[ejabberd] module dev question
eric at ohmforce.com
Fri Sep 5 19:03:10 MSD 2008
Le 5 sept. 08 à 16:02, Gabriel Rossetti a écrit :
> Gabriel Rossetti wrote:
>> Hello everyone,
>> I'm trying to develop a module that will change the way the auth is
>> done (add some verification on the resource). I have some questions:
>> 1) is that possible?
> From what I see, the resource isn't sent during the authentication.
> But if anyone has any interesting docs/examples of auth module
> coding for ejabberd, I still interested.
and all other ejabberd_auth_* provide a good wealth of information.
>> 2) if so, does anyone know of any resources that could be useful?
>> (posts, tutorials/howtos/examples, etc)

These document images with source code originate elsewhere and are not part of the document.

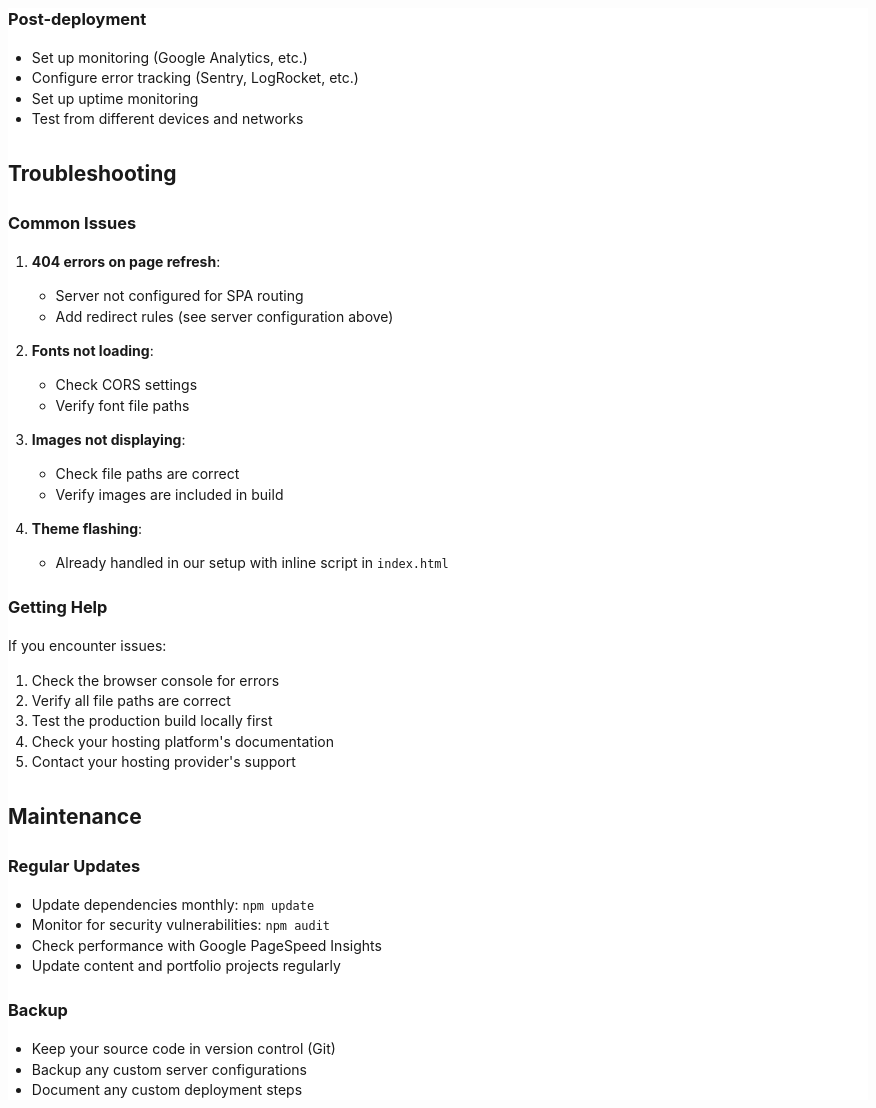 ### Post-deployment
- Set up monitoring (Google Analytics, etc.)
- Configure error tracking (Sentry, LogRocket, etc.)
- Set up uptime monitoring
- Test from different devices and networks

## Troubleshooting

### Common Issues

1. **404 errors on page refresh**:
   - Server not configured for SPA routing
   - Add redirect rules (see server configuration above)

2. **Fonts not loading**:
   - Check CORS settings
   - Verify font file paths

3. **Images not displaying**:
   - Check file paths are correct
   - Verify images are included in build

4. **Theme flashing**:
   - Already handled in our setup with inline script in `index.html`

### Getting Help

If you encounter issues:
1. Check the browser console for errors
2. Verify all file paths are correct
3. Test the production build locally first
4. Check your hosting platform's documentation
5. Contact your hosting provider's support

## Maintenance

### Regular Updates
- Update dependencies monthly: `npm update`
- Monitor for security vulnerabilities: `npm audit`
- Check performance with Google PageSpeed Insights
- Update content and portfolio projects regularly

### Backup
- Keep your source code in version control (Git)
- Backup any custom server configurations
- Document any custom deployment steps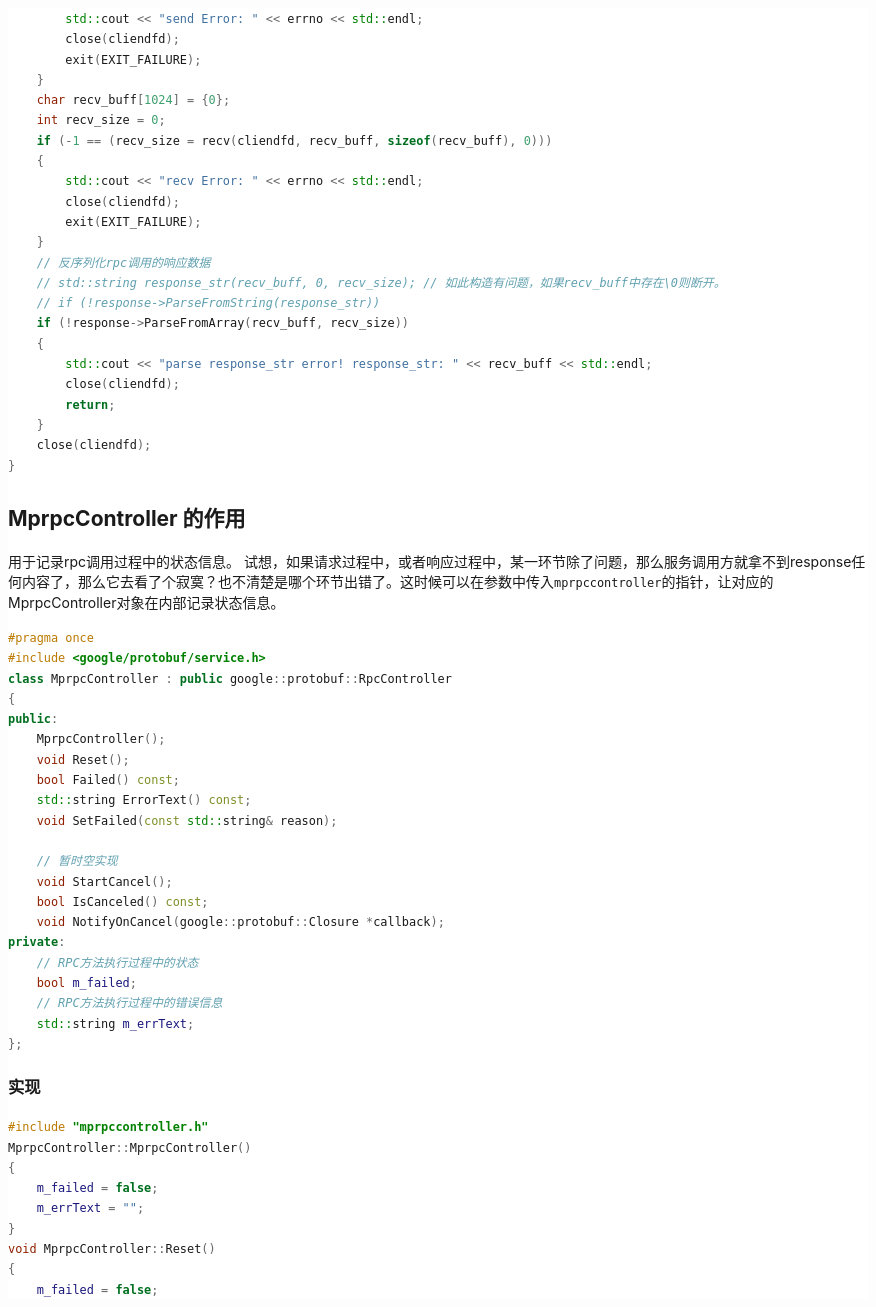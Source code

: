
 ```cpp
        std::cout << "send Error: " << errno << std::endl;
        close(cliendfd);
        exit(EXIT_FAILURE);
    }
    char recv_buff[1024] = {0};
    int recv_size = 0;
    if (-1 == (recv_size = recv(cliendfd, recv_buff, sizeof(recv_buff), 0)))
    {
        std::cout << "recv Error: " << errno << std::endl;
        close(cliendfd);
        exit(EXIT_FAILURE);
    }
    // 反序列化rpc调用的响应数据
    // std::string response_str(recv_buff, 0, recv_size); // 如此构造有问题，如果recv_buff中存在\0则断开。
    // if (!response->ParseFromString(response_str))
    if (!response->ParseFromArray(recv_buff, recv_size))
    {
        std::cout << "parse response_str error! response_str: " << recv_buff << std::endl;
        close(cliendfd);
        return;
    }
    close(cliendfd);
}
```
## MprpcController 的作用
用于记录rpc调用过程中的状态信息。
试想，如果请求过程中，或者响应过程中，某一环节除了问题，那么服务调用方就拿不到response任何内容了，那么它去看了个寂寞？也不清楚是哪个环节出错了。这时候可以在参数中传入`mprpccontroller`的指针，让对应的MprpcController对象在内部记录状态信息。
```cpp
#pragma once
#include <google/protobuf/service.h>
class MprpcController : public google::protobuf::RpcController
{
public:
    MprpcController();
    void Reset();
    bool Failed() const;
    std::string ErrorText() const;
    void SetFailed(const std::string& reason);

    // 暂时空实现
    void StartCancel();
    bool IsCanceled() const;
    void NotifyOnCancel(google::protobuf::Closure *callback);
private:
    // RPC方法执行过程中的状态
    bool m_failed;
    // RPC方法执行过程中的错误信息
    std::string m_errText;
};
```
### 实现
```cpp
#include "mprpccontroller.h"
MprpcController::MprpcController()
{
    m_failed = false;
    m_errText = "";
}
void MprpcController::Reset()
{
    m_failed = false;
```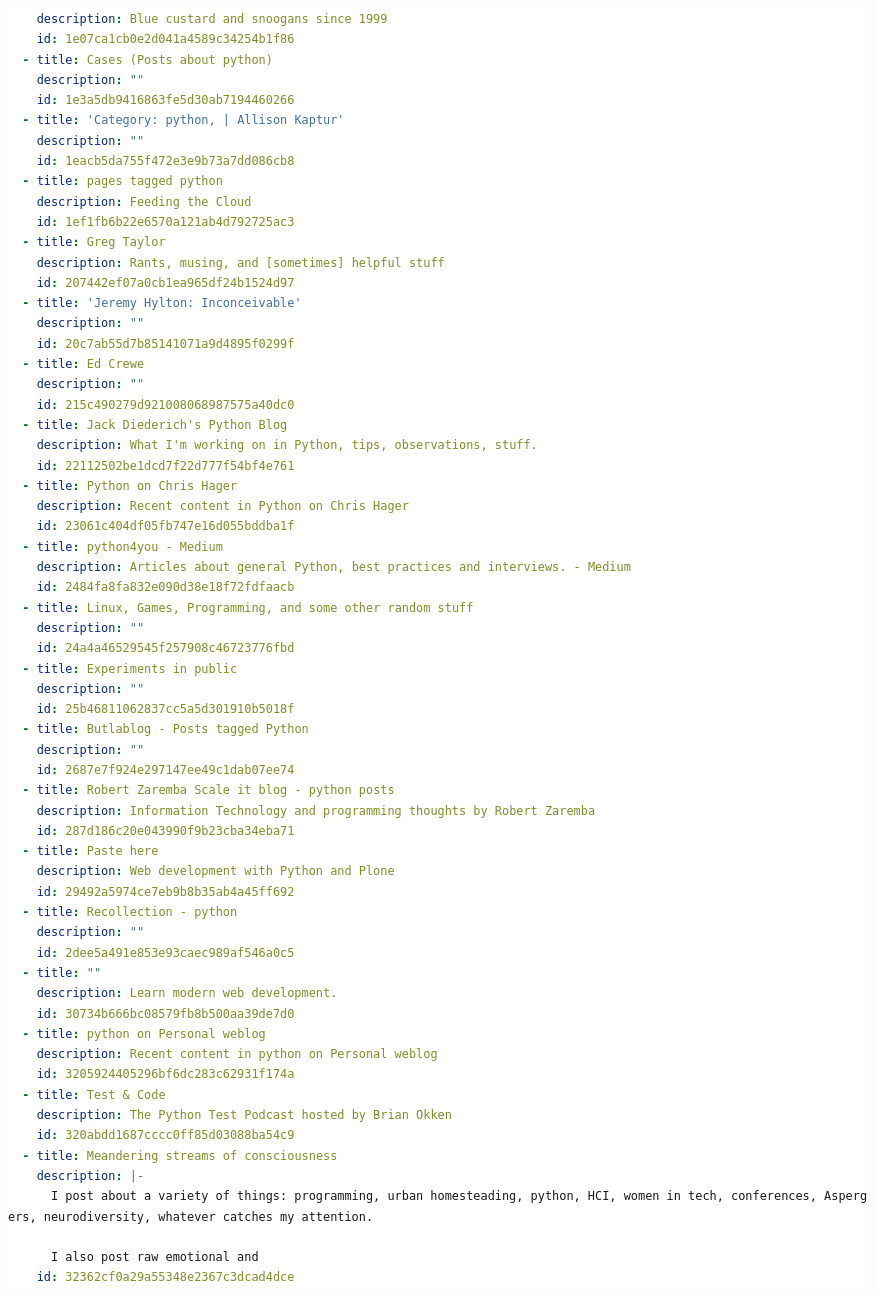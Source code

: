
 ```yaml
    description: Blue custard and snoogans since 1999
    id: 1e07ca1cb0e2d041a4589c34254b1f86
  - title: Cases (Posts about python)
    description: ""
    id: 1e3a5db9416863fe5d30ab7194460266
  - title: 'Category: python, | Allison Kaptur'
    description: ""
    id: 1eacb5da755f472e3e9b73a7dd086cb8
  - title: pages tagged python
    description: Feeding the Cloud
    id: 1ef1fb6b22e6570a121ab4d792725ac3
  - title: Greg Taylor
    description: Rants, musing, and [sometimes] helpful stuff
    id: 207442ef07a0cb1ea965df24b1524d97
  - title: 'Jeremy Hylton: Inconceivable'
    description: ""
    id: 20c7ab55d7b85141071a9d4895f0299f
  - title: Ed Crewe
    description: ""
    id: 215c490279d921008068987575a40dc0
  - title: Jack Diederich's Python Blog
    description: What I'm working on in Python, tips, observations, stuff.
    id: 22112502be1dcd7f22d777f54bf4e761
  - title: Python on Chris Hager
    description: Recent content in Python on Chris Hager
    id: 23061c404df05fb747e16d055bddba1f
  - title: python4you - Medium
    description: Articles about general Python, best practices and interviews. - Medium
    id: 2484fa8fa832e090d38e18f72fdfaacb
  - title: Linux, Games, Programming, and some other random stuff
    description: ""
    id: 24a4a46529545f257908c46723776fbd
  - title: Experiments in public
    description: ""
    id: 25b46811062837cc5a5d301910b5018f
  - title: Butlablog - Posts tagged Python
    description: ""
    id: 2687e7f924e297147ee49c1dab07ee74
  - title: Robert Zaremba Scale it blog - python posts
    description: Information Technology and programming thoughts by Robert Zaremba
    id: 287d186c20e043990f9b23cba34eba71
  - title: Paste here
    description: Web development with Python and Plone
    id: 29492a5974ce7eb9b8b35ab4a45ff692
  - title: Recollection - python
    description: ""
    id: 2dee5a491e853e93caec989af546a0c5
  - title: ""
    description: Learn modern web development.
    id: 30734b666bc08579fb8b500aa39de7d0
  - title: python on Personal weblog
    description: Recent content in python on Personal weblog
    id: 3205924405296bf6dc283c62931f174a
  - title: Test & Code
    description: The Python Test Podcast hosted by Brian Okken
    id: 320abdd1687cccc0ff85d03088ba54c9
  - title: Meandering streams of consciousness
    description: |-
      I post about a variety of things: programming, urban homesteading, python, HCI, women in tech, conferences, Aspergers, neurodiversity, whatever catches my attention.

      I also post raw emotional and
    id: 32362cf0a29a55348e2367c3dcad4dce
```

The best I can recommend is grab Joe Armstrong's book on erlang and
peruse the source code of ejabberd.
mod_echo is a good start : https://svn.process-one.net/ejabberd/trunk/src/mod_echo.erl
and there are a few pages on the Process One website you might want to
>> I've never coded anything in Erlang and I haven't written anything
>> using a functional language in over 2 years (Haskell). I'm
>> currently evaluating ejabberd against Openfire to see which one
>> fits my needs better (to be able to write a module/plugin to modify
>> the auth mechanism).
I did that too, comparing OpenFire to ejabberd.
About OpenFire : source code is quite clean, and well documented.
However I know from a Jive salesman that they are not really
interested in OpenFire in the long term anymore
It's written in Java ; many people will *think* it's easier to code
However, you'll quickly notice that erlang is the *perfect match* for
writing an XMPP server with pattern matching and cheap process spawning.
Code is way smaller.
I've written the same component for OpenFire in Java and ejabberd in
erlang. Java code was roughly 2000 LOC. erlang code was less than
1000 LOC. And I am not counting the XML files (the OpenFire version
used Hibernate Spring and all the things I get for free with erlang).
Erlang/OTP is quite easy to grasp (especially compared to Java/JEE).
Give yourself a week with Joe's book and the ejabberd codebase, you
should be able to code something.
I just wish ejabberd's source code had more comments, but even that is
a minor issue, once you get around the erlang syntax.